* **Work task**
Pull every line with "images" from the data.

* **Extracted records**

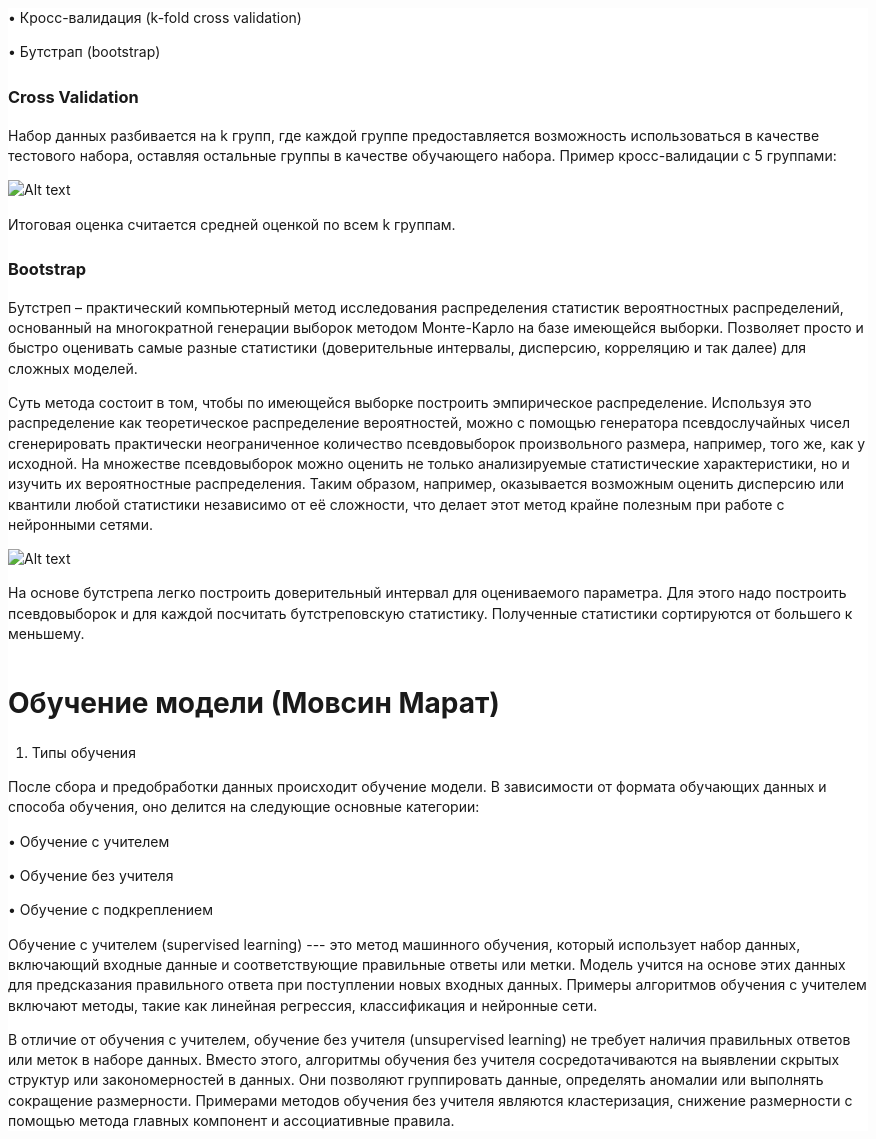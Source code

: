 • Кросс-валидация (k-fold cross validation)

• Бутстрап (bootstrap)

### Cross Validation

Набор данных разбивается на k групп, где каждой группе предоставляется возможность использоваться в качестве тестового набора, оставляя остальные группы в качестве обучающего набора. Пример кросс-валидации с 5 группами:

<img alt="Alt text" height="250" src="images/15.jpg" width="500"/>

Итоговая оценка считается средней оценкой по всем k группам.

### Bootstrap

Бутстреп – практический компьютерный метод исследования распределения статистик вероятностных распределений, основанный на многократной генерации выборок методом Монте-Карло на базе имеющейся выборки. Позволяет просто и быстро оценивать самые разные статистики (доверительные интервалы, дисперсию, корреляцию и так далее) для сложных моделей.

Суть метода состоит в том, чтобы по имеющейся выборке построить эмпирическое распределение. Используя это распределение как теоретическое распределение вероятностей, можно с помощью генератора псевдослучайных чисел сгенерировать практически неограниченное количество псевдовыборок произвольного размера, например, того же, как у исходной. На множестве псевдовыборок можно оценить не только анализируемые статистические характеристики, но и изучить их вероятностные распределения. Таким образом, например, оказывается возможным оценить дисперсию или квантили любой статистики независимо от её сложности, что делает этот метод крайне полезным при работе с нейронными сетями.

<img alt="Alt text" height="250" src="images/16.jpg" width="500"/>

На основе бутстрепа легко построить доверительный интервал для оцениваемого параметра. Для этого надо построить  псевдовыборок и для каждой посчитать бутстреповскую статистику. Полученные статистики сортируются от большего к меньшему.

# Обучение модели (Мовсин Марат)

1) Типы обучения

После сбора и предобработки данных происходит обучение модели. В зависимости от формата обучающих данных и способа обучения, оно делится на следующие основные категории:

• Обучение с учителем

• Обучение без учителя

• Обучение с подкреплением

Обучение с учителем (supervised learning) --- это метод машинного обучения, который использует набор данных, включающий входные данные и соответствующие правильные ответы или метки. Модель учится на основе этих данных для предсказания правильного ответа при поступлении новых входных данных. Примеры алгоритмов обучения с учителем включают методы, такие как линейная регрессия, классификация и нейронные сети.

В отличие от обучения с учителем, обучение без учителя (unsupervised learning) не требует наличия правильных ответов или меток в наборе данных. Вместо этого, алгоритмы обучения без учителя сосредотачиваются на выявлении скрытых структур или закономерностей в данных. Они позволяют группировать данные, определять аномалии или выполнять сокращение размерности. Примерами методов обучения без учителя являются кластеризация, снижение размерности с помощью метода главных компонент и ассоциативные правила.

* * *

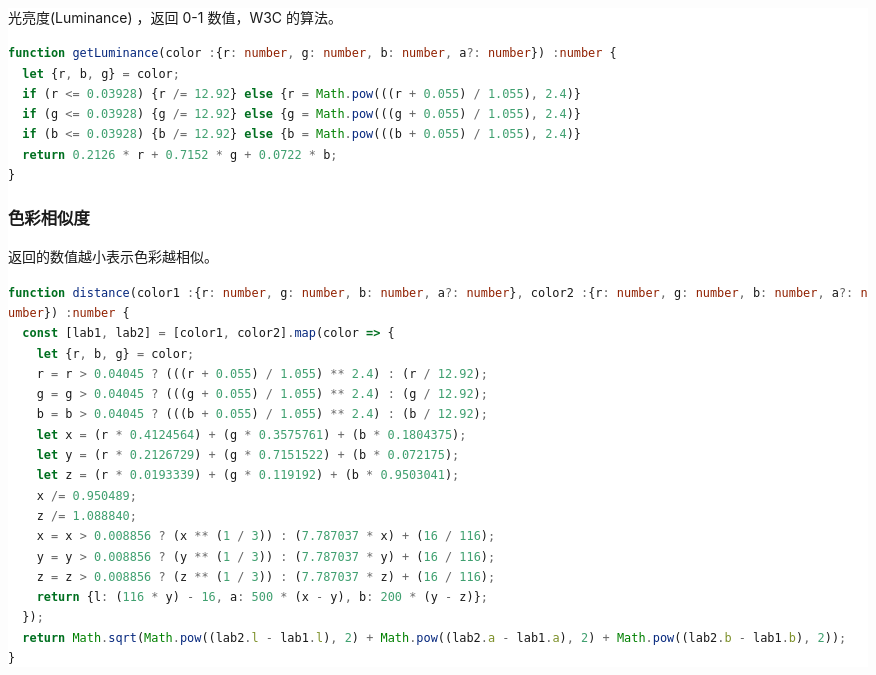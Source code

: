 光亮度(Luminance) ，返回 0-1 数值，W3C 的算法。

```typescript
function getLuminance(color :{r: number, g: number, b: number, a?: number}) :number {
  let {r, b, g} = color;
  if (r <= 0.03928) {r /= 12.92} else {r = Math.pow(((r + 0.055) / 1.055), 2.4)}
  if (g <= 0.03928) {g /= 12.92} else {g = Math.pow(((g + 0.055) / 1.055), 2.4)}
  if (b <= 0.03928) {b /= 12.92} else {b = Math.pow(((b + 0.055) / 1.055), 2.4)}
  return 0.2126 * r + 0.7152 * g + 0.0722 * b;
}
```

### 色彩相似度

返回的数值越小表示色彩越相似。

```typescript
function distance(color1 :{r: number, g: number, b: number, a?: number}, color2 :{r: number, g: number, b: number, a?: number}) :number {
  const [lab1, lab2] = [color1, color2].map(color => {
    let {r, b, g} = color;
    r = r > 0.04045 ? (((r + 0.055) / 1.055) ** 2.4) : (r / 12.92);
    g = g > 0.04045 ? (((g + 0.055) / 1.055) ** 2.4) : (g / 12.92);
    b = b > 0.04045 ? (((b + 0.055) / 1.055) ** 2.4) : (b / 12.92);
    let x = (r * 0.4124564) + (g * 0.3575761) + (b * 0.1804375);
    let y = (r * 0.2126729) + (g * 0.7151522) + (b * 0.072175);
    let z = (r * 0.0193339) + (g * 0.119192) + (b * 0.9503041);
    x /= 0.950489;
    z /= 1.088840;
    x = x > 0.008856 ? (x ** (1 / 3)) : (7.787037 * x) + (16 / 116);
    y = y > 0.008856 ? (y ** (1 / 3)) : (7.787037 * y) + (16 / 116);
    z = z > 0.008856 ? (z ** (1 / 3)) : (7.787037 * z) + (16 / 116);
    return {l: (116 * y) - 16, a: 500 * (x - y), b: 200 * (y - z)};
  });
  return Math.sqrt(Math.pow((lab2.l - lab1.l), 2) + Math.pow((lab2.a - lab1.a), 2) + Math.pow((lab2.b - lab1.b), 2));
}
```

==

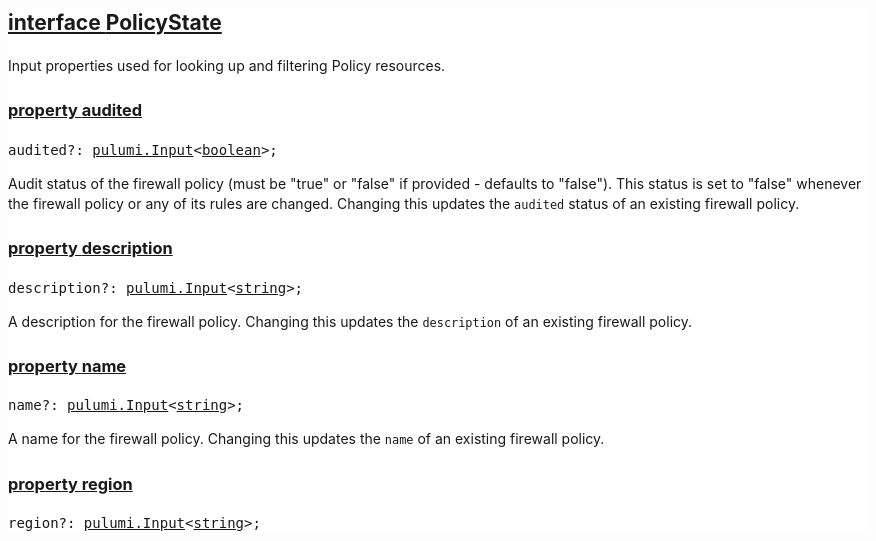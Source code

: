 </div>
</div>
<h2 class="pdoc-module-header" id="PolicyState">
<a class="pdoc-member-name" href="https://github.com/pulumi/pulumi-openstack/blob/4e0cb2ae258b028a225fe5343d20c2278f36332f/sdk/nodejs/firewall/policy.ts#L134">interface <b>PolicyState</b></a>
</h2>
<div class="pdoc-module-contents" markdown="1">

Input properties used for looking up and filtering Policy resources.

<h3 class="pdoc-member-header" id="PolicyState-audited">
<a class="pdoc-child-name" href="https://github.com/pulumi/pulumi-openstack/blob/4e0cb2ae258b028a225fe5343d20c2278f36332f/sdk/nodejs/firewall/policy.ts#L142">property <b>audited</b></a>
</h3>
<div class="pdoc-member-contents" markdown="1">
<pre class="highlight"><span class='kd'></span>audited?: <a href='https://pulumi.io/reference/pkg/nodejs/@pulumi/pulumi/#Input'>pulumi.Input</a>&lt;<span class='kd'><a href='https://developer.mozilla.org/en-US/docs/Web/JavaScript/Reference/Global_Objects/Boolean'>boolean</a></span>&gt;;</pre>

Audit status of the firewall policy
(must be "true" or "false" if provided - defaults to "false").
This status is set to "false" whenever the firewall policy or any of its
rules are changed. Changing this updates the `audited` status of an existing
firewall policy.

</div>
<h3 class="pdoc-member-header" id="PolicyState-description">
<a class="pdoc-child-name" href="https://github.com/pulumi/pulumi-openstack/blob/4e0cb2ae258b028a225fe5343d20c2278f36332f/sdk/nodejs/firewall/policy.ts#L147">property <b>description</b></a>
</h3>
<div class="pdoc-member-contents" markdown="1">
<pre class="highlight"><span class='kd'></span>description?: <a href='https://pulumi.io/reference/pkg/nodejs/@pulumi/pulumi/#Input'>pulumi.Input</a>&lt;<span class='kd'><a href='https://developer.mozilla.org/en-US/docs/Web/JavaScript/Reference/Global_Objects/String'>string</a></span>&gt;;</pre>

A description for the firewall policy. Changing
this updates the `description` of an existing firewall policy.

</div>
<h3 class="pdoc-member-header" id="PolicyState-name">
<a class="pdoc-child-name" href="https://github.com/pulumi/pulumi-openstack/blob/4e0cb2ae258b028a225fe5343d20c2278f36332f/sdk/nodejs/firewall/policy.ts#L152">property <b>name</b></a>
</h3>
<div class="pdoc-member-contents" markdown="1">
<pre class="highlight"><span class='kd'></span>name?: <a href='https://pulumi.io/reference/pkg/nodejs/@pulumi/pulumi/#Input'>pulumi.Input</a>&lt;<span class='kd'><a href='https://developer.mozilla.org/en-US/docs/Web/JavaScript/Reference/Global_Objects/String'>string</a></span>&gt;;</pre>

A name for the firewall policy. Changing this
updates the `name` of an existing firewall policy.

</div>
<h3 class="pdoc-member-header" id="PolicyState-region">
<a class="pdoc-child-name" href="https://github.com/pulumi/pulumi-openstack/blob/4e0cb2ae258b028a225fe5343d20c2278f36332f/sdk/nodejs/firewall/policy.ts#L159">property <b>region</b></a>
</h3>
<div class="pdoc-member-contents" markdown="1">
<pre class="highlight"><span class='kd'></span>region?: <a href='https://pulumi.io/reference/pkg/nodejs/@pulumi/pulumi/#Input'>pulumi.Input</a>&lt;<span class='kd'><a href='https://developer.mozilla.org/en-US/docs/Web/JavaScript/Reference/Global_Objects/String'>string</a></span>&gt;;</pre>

* **Expected output**
<img alt="Alt text" height="250" src="images/15.jpg" width="500"/>
<img alt="Alt text" height="250" src="images/16.jpg" width="500"/>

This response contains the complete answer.